══ SUPPLIED ENTRIES ══

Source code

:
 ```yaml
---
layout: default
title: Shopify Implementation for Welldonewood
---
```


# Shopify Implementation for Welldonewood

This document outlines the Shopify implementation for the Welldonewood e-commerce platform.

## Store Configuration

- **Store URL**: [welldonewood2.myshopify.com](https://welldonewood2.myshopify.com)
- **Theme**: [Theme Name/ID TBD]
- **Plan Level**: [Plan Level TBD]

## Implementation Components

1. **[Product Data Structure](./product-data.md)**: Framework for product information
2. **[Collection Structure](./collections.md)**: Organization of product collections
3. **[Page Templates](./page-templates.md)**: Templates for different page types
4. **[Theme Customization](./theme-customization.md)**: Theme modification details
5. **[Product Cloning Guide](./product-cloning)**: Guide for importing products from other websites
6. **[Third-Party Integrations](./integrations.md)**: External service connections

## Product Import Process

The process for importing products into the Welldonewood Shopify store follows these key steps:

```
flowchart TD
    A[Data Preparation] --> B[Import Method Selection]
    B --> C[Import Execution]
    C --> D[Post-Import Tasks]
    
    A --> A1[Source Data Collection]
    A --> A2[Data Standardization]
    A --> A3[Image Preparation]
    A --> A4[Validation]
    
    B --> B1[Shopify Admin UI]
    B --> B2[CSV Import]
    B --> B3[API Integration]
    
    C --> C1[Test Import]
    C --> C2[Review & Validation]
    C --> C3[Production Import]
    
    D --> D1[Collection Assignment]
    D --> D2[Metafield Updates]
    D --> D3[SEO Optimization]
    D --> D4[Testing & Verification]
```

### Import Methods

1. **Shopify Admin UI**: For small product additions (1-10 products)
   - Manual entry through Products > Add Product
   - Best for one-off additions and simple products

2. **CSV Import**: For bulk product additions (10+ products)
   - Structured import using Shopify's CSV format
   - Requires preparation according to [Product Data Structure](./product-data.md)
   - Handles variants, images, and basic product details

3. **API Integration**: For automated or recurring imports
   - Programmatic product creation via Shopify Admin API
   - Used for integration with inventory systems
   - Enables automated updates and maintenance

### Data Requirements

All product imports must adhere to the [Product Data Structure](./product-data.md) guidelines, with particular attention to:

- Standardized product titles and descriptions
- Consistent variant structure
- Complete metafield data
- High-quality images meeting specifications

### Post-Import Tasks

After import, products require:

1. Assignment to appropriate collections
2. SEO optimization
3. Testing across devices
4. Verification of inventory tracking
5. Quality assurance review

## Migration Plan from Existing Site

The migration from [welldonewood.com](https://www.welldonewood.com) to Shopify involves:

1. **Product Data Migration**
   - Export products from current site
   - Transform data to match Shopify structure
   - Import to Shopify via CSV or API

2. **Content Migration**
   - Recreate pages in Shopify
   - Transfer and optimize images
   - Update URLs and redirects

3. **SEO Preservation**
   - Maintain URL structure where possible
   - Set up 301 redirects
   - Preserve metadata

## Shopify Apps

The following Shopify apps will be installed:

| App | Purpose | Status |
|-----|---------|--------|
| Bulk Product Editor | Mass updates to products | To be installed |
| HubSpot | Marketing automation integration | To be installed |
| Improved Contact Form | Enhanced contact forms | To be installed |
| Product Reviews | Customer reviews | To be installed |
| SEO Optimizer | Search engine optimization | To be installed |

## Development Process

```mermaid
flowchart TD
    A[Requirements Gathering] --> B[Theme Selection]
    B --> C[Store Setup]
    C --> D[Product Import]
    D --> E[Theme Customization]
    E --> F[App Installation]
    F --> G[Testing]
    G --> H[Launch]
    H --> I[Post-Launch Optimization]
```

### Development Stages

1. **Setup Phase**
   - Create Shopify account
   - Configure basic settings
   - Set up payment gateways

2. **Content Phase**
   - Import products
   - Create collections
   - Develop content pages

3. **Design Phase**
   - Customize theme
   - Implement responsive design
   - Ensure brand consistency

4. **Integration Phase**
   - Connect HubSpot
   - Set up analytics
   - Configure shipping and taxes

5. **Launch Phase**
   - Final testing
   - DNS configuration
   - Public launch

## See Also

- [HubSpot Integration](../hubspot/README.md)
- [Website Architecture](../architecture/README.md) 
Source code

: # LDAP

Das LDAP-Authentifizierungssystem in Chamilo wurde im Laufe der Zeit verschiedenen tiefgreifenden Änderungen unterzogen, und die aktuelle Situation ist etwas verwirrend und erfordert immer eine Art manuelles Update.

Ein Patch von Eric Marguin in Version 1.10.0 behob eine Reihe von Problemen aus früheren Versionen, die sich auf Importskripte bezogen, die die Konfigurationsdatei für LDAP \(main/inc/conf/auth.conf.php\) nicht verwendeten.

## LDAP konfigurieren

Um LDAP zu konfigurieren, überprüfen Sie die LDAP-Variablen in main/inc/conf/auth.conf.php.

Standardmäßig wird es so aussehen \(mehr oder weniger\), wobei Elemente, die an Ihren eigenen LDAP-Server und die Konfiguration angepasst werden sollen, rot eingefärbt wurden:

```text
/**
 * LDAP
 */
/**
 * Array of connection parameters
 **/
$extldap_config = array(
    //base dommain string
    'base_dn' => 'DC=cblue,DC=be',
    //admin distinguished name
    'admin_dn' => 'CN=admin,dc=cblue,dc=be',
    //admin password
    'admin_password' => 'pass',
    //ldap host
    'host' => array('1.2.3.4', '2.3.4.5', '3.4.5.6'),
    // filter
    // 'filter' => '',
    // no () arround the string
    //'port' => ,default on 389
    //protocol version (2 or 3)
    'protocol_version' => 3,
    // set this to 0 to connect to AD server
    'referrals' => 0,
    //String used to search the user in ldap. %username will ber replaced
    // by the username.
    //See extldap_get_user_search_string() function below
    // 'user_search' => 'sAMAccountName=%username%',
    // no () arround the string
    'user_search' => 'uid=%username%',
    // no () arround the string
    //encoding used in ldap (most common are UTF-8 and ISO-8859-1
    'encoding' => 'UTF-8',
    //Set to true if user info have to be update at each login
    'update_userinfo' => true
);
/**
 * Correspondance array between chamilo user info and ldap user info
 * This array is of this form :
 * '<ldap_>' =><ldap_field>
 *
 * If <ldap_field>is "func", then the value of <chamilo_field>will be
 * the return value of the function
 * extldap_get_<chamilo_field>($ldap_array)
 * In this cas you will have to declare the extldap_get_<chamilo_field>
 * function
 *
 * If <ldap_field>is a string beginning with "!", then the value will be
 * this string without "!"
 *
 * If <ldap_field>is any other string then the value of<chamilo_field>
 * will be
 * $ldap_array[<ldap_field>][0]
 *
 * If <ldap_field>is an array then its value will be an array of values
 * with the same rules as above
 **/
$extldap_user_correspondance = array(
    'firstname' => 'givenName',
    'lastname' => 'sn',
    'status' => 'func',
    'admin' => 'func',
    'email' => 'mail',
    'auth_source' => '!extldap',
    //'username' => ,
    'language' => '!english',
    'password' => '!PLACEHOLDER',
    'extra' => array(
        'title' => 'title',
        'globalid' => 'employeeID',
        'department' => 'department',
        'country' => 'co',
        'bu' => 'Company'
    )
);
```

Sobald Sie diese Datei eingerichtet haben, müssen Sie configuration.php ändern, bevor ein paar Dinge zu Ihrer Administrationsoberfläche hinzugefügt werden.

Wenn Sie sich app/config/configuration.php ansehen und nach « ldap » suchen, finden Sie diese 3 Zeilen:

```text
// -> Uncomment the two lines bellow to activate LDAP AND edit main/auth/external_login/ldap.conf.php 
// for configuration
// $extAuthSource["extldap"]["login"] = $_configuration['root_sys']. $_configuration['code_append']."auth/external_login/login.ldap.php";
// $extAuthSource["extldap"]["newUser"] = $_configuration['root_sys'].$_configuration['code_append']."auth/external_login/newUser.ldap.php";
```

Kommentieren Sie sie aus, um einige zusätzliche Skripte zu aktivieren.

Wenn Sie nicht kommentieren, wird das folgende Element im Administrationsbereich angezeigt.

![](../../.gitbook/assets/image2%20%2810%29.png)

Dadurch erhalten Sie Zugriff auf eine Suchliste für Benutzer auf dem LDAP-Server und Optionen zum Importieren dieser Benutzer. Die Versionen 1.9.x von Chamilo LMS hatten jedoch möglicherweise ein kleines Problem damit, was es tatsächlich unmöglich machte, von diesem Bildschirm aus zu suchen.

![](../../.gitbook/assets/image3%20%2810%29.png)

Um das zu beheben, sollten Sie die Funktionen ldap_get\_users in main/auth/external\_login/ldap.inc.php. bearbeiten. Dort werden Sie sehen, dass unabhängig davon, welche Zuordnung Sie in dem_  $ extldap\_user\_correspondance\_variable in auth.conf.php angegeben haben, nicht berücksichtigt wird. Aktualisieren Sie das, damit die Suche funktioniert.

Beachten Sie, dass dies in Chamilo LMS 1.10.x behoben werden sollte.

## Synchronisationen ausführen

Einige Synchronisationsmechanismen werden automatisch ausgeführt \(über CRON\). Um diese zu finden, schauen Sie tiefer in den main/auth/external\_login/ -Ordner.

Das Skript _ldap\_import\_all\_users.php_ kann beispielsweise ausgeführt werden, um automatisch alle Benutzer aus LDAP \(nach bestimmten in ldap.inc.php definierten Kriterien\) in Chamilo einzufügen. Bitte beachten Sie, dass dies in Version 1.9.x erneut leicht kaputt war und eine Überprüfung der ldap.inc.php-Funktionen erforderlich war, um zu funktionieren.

═══

Above are the records. Print exactly, and only, the lines from the line with "This document outlines" to the line with "6. **[Third-Party Integrations](./integrations.md)**: External", both inclusive.

→ **SOLUTION FOR THIS EXERCISE**
This document outlines the Shopify implementation for the Welldonewood e-commerce platform.

## Store Configuration

- **Store URL**: [welldonewood2.myshopify.com](https://welldonewood2.myshopify.com)
- **Theme**: [Theme Name/ID TBD]
- **Plan Level**: [Plan Level TBD]

## Implementation Components

1. **[Product Data Structure](./product-data.md)**: Framework for product information
2. **[Collection Structure](./collections.md)**: Organization of product collections
3. **[Page Templates](./page-templates.md)**: Templates for different page types
4. **[Theme Customization](./theme-customization.md)**: Theme modification details
5. **[Product Cloning Guide](./product-cloning)**: Guide for importing products from other websites
6. **[Third-Party Integrations](./integrations.md)**: External service connections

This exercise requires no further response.